Islandia no fue la pista de hielo sobre la que la Argentina apenas iba a patinar. Un empate lleno de nervios, aún cuando las estadísticas del partido la favorezcan, dejó en estado de shock al equipo de Jorge Sampaoli. No fue sólo la impotencia de encontrarse con una muralla, fue también la posibilidad tan concreta, tan clara, de que incluso en alguno de los descuidos –que no faltaron- Islandia lo pudo haber ganado. La imagen del final, el movimiento urgente del equipo, arrinconando a los islandeses, no alcanzó para modificar el estado de las cosas. Que el empate no formaba parte de la lógica se confirma con la foto de una selección argentina yéndose con la cabeza gacha, mientras los islandeses se abrazaban con sus mujeres y sus hinchas, se tomaban selfies. De pronto el estadio del Spartak, en Moscú, se convirtió en un bar de Reijavik.
Si alguien había subestimado a Islandia debió haberse arrepentido apenas comenzó a moverse la pelota. Una furia vikinga para la marca, matizada por un orden de pueblo isleño hizo sucumbir los intentos de avances argentinos. Pero si hubiese sido sólo eso, si el proyecto islandés para este partido se hubiese basado sólo en esa condición, la Argentina habría pasado menos sobresaltos. Ocurrió que el equipo del odontólogo Heimir Hallgrimsson -cuyos datos de oficio podían servir para menospreciar lo que se tenía enfrente o para valorar el heroícismo la llegada a Rusia- quiso más que eso.
Gilfy Sigurdsson, el 10, y Alfred Finnbogason, el 11, fueron los que comandaron esas expectativas. Los errores no forzados de Marcos Rojo y el pie tibio de Lucas Biglia les abrieron un camino. El fútbol se hace a dosis de autoestima: Islandia creció cuando vio el tembladeral sobre el que se sostenía la defensa argentina. Su capitán, Aron Gunnarsson parecía sacar al equipo desde la mitad de la cancha con grito de guerrero.
Los problemas en la defensa, además, no se contraponían a un ataque con efervescencia. Era más bien acuoso, chirlo, obligaba a Messi a retrasarse. Las salidas por los costados, tan mentadas, no funcionaban. Salvio, por momentos, no llegaba a cubrirse la espalda. Agüero buscaba los huecos, pero la pelota, si llegaba, llegaba desinflada. Una virtud argentina pudo ser la paciencia. El gol de Agüero, esa media vuelta romarística, llegó en estado zen, opuesto al ida y vuelta al que se autosomete Sampaoli, a punto de estallarle el saco slim fit azul.

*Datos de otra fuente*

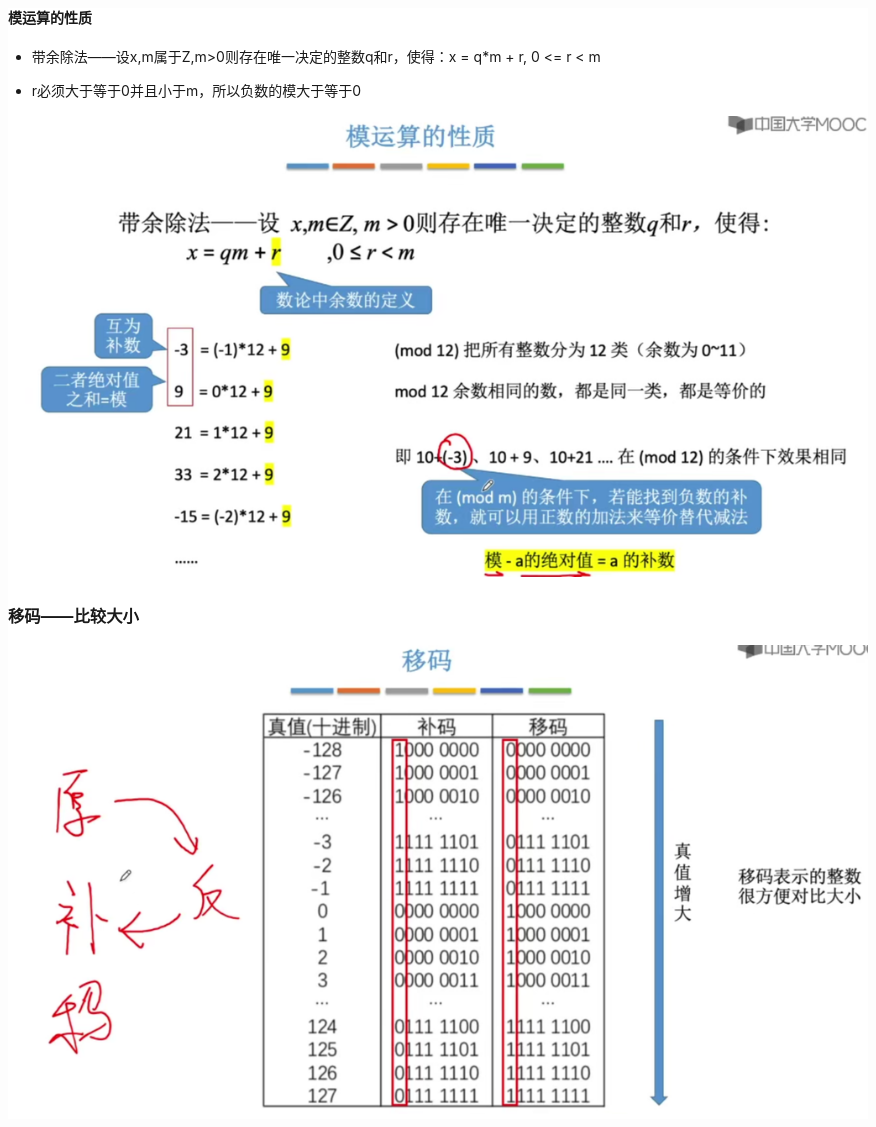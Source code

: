 

#### 模运算的性质

- 带余除法——设x,m属于Z,m>0则存在唯一决定的整数q和r，使得：x = q*m + r, 0 <= r < m

- r必须大于等于0并且小于m，所以负数的模大于等于0

![image-20230721165213872](./assets/image-20230721165213872.png)



### 移码——比较大小

![image-20230721170346945](./assets/image-20230721170346945.png)
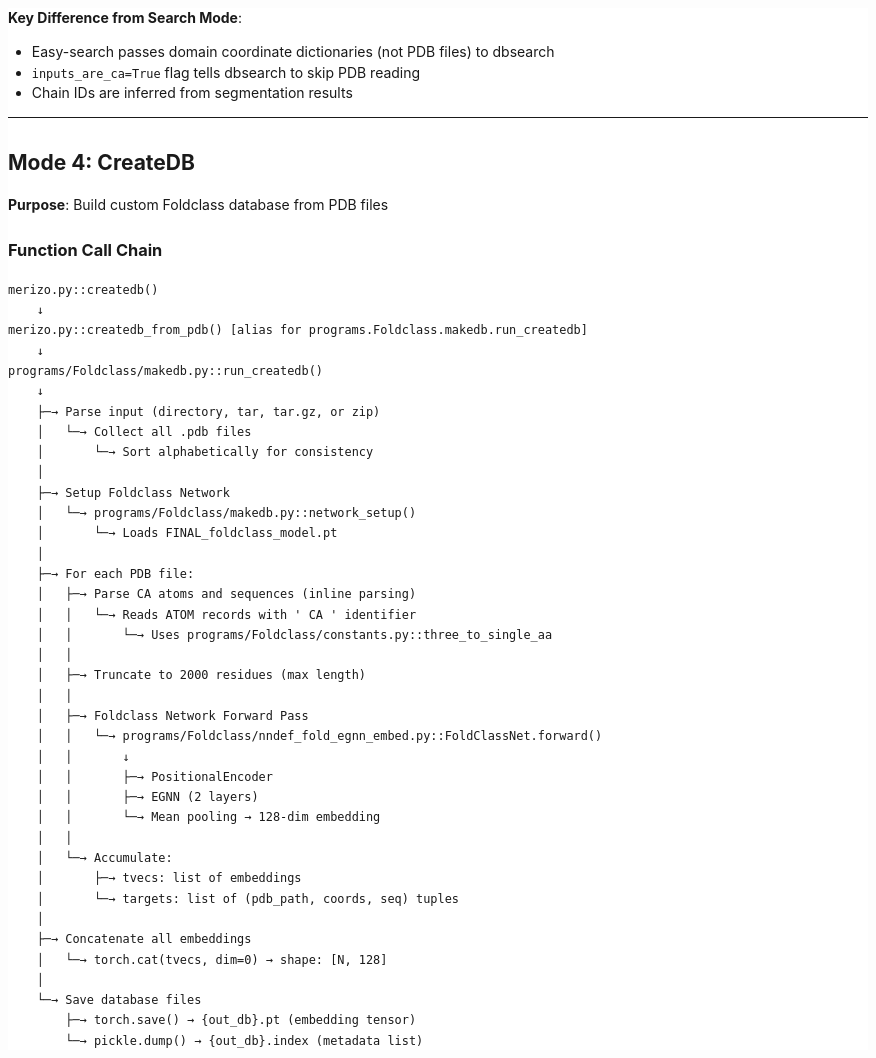 **Key Difference from Search Mode**:
- Easy-search passes domain coordinate dictionaries (not PDB files) to dbsearch
- `inputs_are_ca=True` flag tells dbsearch to skip PDB reading
- Chain IDs are inferred from segmentation results

---

## Mode 4: CreateDB

**Purpose**: Build custom Foldclass database from PDB files

### Function Call Chain

```
merizo.py::createdb()
    ↓
merizo.py::createdb_from_pdb() [alias for programs.Foldclass.makedb.run_createdb]
    ↓
programs/Foldclass/makedb.py::run_createdb()
    ↓
    ├─→ Parse input (directory, tar, tar.gz, or zip)
    │   └─→ Collect all .pdb files
    │       └─→ Sort alphabetically for consistency
    │
    ├─→ Setup Foldclass Network
    │   └─→ programs/Foldclass/makedb.py::network_setup()
    │       └─→ Loads FINAL_foldclass_model.pt
    │
    ├─→ For each PDB file:
    │   ├─→ Parse CA atoms and sequences (inline parsing)
    │   │   └─→ Reads ATOM records with ' CA ' identifier
    │   │       └─→ Uses programs/Foldclass/constants.py::three_to_single_aa
    │   │
    │   ├─→ Truncate to 2000 residues (max length)
    │   │
    │   ├─→ Foldclass Network Forward Pass
    │   │   └─→ programs/Foldclass/nndef_fold_egnn_embed.py::FoldClassNet.forward()
    │   │       ↓
    │   │       ├─→ PositionalEncoder
    │   │       ├─→ EGNN (2 layers)
    │   │       └─→ Mean pooling → 128-dim embedding
    │   │
    │   └─→ Accumulate:
    │       ├─→ tvecs: list of embeddings
    │       └─→ targets: list of (pdb_path, coords, seq) tuples
    │
    ├─→ Concatenate all embeddings
    │   └─→ torch.cat(tvecs, dim=0) → shape: [N, 128]
    │
    └─→ Save database files
        ├─→ torch.save() → {out_db}.pt (embedding tensor)
        └─→ pickle.dump() → {out_db}.index (metadata list)
```

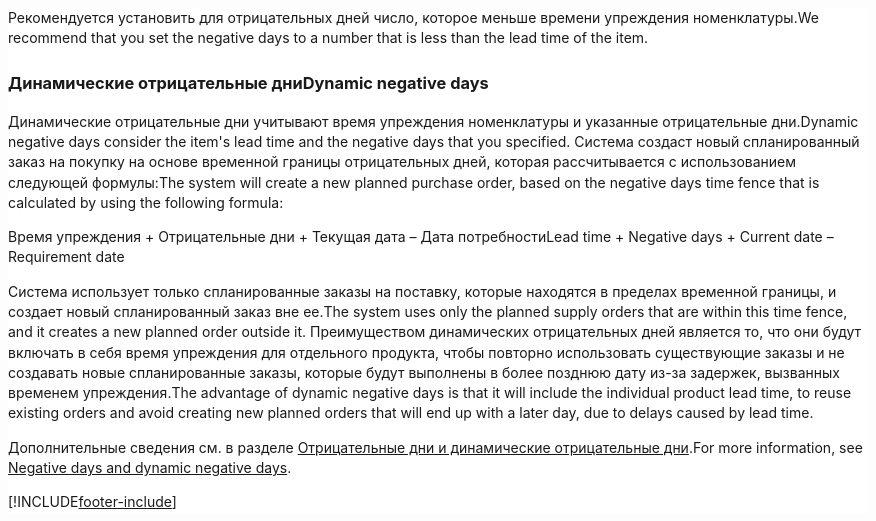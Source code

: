 <span data-ttu-id="73b02-300">Рекомендуется установить для отрицательных дней число, которое меньше времени упреждения номенклатуры.</span><span class="sxs-lookup"><span data-stu-id="73b02-300">We recommend that you set the negative days to a number that is less than the lead time of the item.</span></span>

### <a name="dynamic-negative-days"></a><span data-ttu-id="73b02-301">Динамические отрицательные дни</span><span class="sxs-lookup"><span data-stu-id="73b02-301">Dynamic negative days</span></span>

<span data-ttu-id="73b02-302">Динамические отрицательные дни учитывают время упреждения номенклатуры и указанные отрицательные дни.</span><span class="sxs-lookup"><span data-stu-id="73b02-302">Dynamic negative days consider the item's lead time and the negative days that you specified.</span></span> <span data-ttu-id="73b02-303">Система создаст новый спланированный заказ на покупку на основе временной границы отрицательных дней, которая рассчитывается с использованием следующей формулы:</span><span class="sxs-lookup"><span data-stu-id="73b02-303">The system will create a new planned purchase order, based on the negative days time fence that is calculated by using the following formula:</span></span>

<span data-ttu-id="73b02-304">Время упреждения + Отрицательные дни + Текущая дата – Дата потребности</span><span class="sxs-lookup"><span data-stu-id="73b02-304">Lead time + Negative days + Current date – Requirement date</span></span>

<span data-ttu-id="73b02-305">Система использует только спланированные заказы на поставку, которые находятся в пределах временной границы, и создает новый спланированный заказ вне ее.</span><span class="sxs-lookup"><span data-stu-id="73b02-305">The system uses only the planned supply orders that are within this time fence, and it creates a new planned order outside it.</span></span> <span data-ttu-id="73b02-306">Преимуществом динамических отрицательных дней является то, что они будут включать в себя время упреждения для отдельного продукта, чтобы повторно использовать существующие заказы и не создавать новые спланированные заказы, которые будут выполнены в более позднюю дату из-за задержек, вызванных временем упреждения.</span><span class="sxs-lookup"><span data-stu-id="73b02-306">The advantage of dynamic negative days is that it will include the individual product lead time, to reuse existing orders and avoid creating new planned orders that will end up with a later day, due to delays caused by lead time.</span></span> 

<span data-ttu-id="73b02-307">Дополнительные сведения см. в разделе [Отрицательные дни и динамические отрицательные дни](/dynamics365/unified-operations/supply-chain/master-planning/more-about-dynamic-negative-days).</span><span class="sxs-lookup"><span data-stu-id="73b02-307">For more information, see [Negative days and dynamic negative days](/dynamics365/unified-operations/supply-chain/master-planning/more-about-dynamic-negative-days).</span></span>


[!INCLUDE[footer-include](../../includes/footer-banner.md)]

Si ese gol le pudo haber dado tranquilidad, le duró apenas un minuto. Un pase de Biglia mal entregado devino en la jugada del gol de Finngbogason. Esa paridad, que la Argentina nunca rompió, ni siquiera en el segundo tiempo, cuando Sampaoli apostó por Ever Banega a cambio de Biglia, y por Christian Pavón a cambio de Di María, comenzó a hacerse pesadilla con el penal que Messi no pudo convertir. A pesar del Messi, Messi, Messi, que cayó de las tribunas, el golpe era demoledor. Lo que siguió, incluso con Gonzalo Higuaín en la cancha, es el plan que se activa cuando no queda otra cosa que ir a la carga.
Los islandeses quedaron bajo el sol de Moscú cantando. La imagen del pequeño frente al gigante se les hizo realidad. Sus periodistas se abrazaban. El técnico, que suele adelantarles a los hinchas en un bar de qué se va a tratar la idea del equipo, celebraba como quien celebra haber realizado el plan perfecto. Llena de dudas, la selección argentina buscó el refugio del vestuario.